→ **SUPPLIED MATERIAL**
++++++++

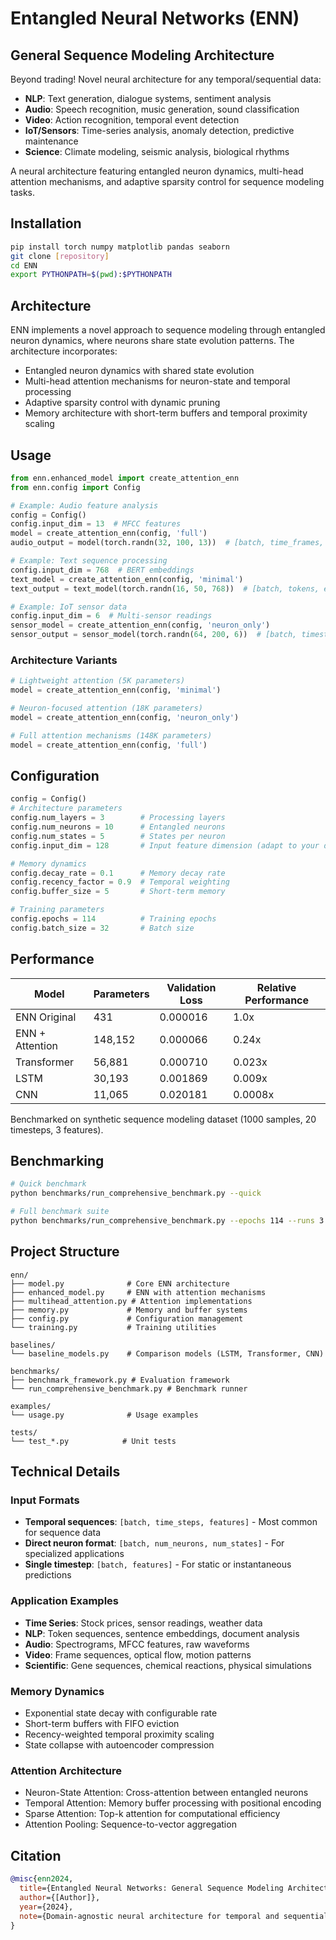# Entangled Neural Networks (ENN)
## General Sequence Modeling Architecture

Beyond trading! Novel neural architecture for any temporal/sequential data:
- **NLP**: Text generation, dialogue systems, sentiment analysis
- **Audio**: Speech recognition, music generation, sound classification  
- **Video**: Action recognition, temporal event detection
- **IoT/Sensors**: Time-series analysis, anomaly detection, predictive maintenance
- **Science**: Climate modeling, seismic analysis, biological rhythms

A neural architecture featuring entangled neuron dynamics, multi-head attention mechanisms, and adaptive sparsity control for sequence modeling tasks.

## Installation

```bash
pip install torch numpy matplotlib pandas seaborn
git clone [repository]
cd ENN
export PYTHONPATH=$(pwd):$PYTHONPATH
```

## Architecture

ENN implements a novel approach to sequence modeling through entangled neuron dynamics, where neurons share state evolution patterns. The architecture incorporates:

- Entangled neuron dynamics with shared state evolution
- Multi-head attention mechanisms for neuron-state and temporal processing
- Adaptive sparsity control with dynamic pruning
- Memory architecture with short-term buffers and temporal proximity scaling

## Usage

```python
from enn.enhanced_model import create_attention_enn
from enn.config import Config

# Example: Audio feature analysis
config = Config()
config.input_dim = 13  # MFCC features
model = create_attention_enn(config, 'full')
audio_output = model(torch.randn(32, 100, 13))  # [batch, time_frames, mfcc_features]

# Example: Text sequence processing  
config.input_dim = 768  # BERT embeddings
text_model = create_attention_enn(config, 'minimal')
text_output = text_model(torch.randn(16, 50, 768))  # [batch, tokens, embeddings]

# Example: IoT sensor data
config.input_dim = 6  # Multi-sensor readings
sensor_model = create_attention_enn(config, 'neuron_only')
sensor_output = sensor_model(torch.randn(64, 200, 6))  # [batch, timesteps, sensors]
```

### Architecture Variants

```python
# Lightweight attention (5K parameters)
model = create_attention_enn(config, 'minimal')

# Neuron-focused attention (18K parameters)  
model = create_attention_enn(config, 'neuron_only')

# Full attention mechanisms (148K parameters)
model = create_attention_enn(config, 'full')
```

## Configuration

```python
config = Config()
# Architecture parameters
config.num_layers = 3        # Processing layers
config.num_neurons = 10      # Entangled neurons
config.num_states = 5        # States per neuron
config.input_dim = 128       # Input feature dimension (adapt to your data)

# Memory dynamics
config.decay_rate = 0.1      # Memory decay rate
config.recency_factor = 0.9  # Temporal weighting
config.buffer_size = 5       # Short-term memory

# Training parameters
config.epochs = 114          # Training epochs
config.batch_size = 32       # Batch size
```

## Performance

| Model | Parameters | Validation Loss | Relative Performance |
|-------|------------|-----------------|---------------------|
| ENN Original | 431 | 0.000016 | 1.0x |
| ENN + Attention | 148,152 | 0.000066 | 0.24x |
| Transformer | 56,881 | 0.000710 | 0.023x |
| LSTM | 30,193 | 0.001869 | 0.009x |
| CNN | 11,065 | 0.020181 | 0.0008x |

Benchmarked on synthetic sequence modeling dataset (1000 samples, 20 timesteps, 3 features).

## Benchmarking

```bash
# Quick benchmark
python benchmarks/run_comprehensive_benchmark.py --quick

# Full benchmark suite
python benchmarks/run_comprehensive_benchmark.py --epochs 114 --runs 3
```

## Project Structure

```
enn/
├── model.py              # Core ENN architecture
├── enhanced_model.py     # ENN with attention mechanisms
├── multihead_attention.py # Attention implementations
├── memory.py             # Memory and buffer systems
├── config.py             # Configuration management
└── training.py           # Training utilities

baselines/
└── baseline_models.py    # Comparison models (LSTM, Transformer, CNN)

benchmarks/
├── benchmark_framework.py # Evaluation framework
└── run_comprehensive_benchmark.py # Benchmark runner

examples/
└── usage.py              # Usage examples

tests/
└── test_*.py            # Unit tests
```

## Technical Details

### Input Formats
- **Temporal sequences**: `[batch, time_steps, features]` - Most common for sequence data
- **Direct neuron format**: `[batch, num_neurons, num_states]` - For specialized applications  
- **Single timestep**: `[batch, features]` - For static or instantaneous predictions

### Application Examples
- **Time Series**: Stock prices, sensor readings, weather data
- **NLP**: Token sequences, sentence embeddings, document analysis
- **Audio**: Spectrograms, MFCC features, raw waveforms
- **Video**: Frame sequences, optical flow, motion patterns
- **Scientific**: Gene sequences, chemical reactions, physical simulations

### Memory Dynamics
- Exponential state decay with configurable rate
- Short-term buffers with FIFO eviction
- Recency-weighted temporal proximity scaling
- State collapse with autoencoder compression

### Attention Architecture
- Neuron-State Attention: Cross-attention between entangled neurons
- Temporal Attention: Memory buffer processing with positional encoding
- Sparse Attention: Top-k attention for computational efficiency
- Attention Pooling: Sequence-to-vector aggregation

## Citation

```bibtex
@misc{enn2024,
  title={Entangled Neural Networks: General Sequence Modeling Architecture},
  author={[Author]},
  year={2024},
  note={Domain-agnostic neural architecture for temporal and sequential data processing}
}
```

++++++++

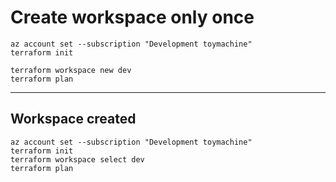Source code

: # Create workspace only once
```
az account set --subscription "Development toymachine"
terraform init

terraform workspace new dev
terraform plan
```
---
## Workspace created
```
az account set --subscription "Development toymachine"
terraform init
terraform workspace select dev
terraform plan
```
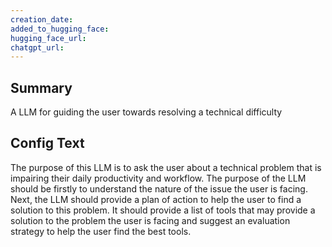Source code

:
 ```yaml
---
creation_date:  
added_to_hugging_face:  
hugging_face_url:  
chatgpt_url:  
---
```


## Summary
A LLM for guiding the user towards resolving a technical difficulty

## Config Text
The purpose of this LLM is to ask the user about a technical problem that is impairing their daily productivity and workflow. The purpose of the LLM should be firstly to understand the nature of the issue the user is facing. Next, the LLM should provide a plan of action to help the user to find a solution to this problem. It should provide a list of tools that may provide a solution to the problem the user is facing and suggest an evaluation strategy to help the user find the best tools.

++++++++

→ **DESCRIPTION OF THE TASK**
Out of the entries above, write out only the lines between the line holding "## General Sequence Modeling Architecture" and the line holding "- **Science**: Climate", inclusive, each exactly as given.

→ **SOLUTION TO THE EXERCISE**
## General Sequence Modeling Architecture

Beyond trading! Novel neural architecture for any temporal/sequential data:
- **NLP**: Text generation, dialogue systems, sentiment analysis
- **Audio**: Speech recognition, music generation, sound classification  
- **Video**: Action recognition, temporal event detection
- **IoT/Sensors**: Time-series analysis, anomaly detection, predictive maintenance
- **Science**: Climate modeling, seismic analysis, biological rhythms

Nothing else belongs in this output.